C. R. Bard, Inc. today reported 2014 third quarter financial results. Third quarter 2014 net sales were $830.0 million, an increase of 9 percent over the prior-year period on both an as reported and constant currency basis.
For the third quarter 2014, net sales in the U.S. were $565.4 million, an increase of 13 percent over the prior-year period. Net sales outside the U.S. were $264.6 million, an increase of 3 percent over the prior-year period on a reported basis. Excluding the impact of foreign exchange, third quarter 2014 net sales outside the U.S. increased 1 percent over the prior-year period.

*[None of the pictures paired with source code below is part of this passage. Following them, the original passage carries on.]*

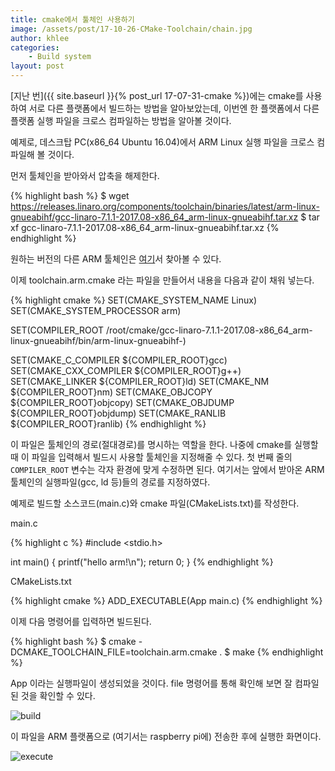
 ```yaml
---
title: cmake에서 툴체인 사용하기
image: /assets/post/17-10-26-CMake-Toolchain/chain.jpg
author: khlee
categories:
    - Build system
layout: post
---
```


[지난 번]({{ site.baseurl }}{% post_url 17-07-31-cmake %})에는 cmake를 사용하여 서로 다른 플랫폼에서 빌드하는 방법을 알아보았는데, 이번엔 한 플랫폼에서 다른 플랫폼 실행 파일을 크로스 컴파일하는 방법을 알아볼 것이다.

예제로, 데스크탑 PC(x86_64 Ubuntu 16.04)에서 ARM Linux 실행 파일을 크로스 컴파일해 볼 것이다.

먼저 툴체인을 받아와서 압축을 해제한다.

{% highlight bash %}
$ wget https://releases.linaro.org/components/toolchain/binaries/latest/arm-linux-gnueabihf/gcc-linaro-7.1.1-2017.08-x86_64_arm-linux-gnueabihf.tar.xz
$ tar xf gcc-linaro-7.1.1-2017.08-x86_64_arm-linux-gnueabihf.tar.xz
{% endhighlight %}

원하는 버전의 다른 ARM 툴체인은 [여기](https://developer.arm.com/downloads/-/arm-gnu-toolchain-downloads)서 찾아볼 수 있다.

이제 toolchain.arm.cmake 라는 파일을 만들어서 내용을 다음과 같이 채워 넣는다.

{% highlight cmake %}
SET(CMAKE_SYSTEM_NAME Linux)
SET(CMAKE_SYSTEM_PROCESSOR arm)

SET(COMPILER_ROOT /root/cmake/gcc-linaro-7.1.1-2017.08-x86_64_arm-linux-gnueabihf/bin/arm-linux-gnueabihf-)

SET(CMAKE_C_COMPILER ${COMPILER_ROOT}gcc)
SET(CMAKE_CXX_COMPILER ${COMPILER_ROOT}g++)
SET(CMAKE_LINKER ${COMPILER_ROOT}ld)
SET(CMAKE_NM ${COMPILER_ROOT}nm)
SET(CMAKE_OBJCOPY ${COMPILER_ROOT}objcopy)
SET(CMAKE_OBJDUMP ${COMPILER_ROOT}objdump)
SET(CMAKE_RANLIB ${COMPILER_ROOT}ranlib)
{% endhighlight %}

이 파일은 툴체인의 경로(절대경로)를 명시하는 역할을 한다. 나중에 cmake를 실행할 때 이 파일을 입력해서 빌드시 사용할 툴체인을 지정해줄 수 있다. 첫 번째 줄의 `COMPILER_ROOT` 변수는 각자 환경에 맞게 수정하면 된다. 여기서는 앞에서 받아온 ARM 툴체인의 실행파일(gcc, ld 등)들의 경로를 지정하였다.

예제로 빌드할 소스코드(main.c)와 cmake 파일(CMakeLists.txt)를 작성한다.

main.c

{% highlight c %}
#include <stdio.h>

int main()
{
    printf("hello arm!\n");
    return 0;
}
{% endhighlight %}

CMakeLists.txt

{% highlight cmake %}
ADD_EXECUTABLE(App main.c)
{% endhighlight %}

이제 다음 명령어를 입력하면 빌드된다.

{% highlight bash %}
$ cmake -DCMAKE_TOOLCHAIN_FILE=toolchain.arm.cmake .
$ make
{% endhighlight %}

App 이라는 실행파일이 생성되었을 것이다. file 명령어를 통해 확인해 보면 잘 컴파일 된 것을 확인할 수 있다.

![build]({{site.baseurl}}/assets/post/17-10-26-CMake-Toolchain/build.png)

이 파일을 ARM 플랫폼으로 (여기서는 raspberry pi에) 전송한 후에 실행한 화면이다.

![execute]({{site.baseurl}}/assets/post/17-10-26-CMake-Toolchain/execute.png)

For the third quarter 2014, net income was $131.3 million and diluted earnings per share were $1.69, an increase of 41 percent and 47 percent, respectively, as compared to third quarter 2013 results. Adjusting for items that affect comparability of results between periods as detailed in the tables below, third quarter 2014 net income was $149.2 million and diluted earnings per share, after adjusting for certain items that affect comparability between periods and excluding amortization of intangibles, were $2.15, an increase of 22 percent and 28 percent, respectively, as compared to third quarter 2013 results.
Timothy M. Ring, chairman and chief executive officer, commented, “We are pleased this quarter with the continued execution of our strategic investment plan that we announced at the beginning of 2013. We said at the time that we expected the investments to begin generating returns in the back half of 2014, and that is happening. We continue to focus on executing our plan with the objective of improving revenue growth and profitability.”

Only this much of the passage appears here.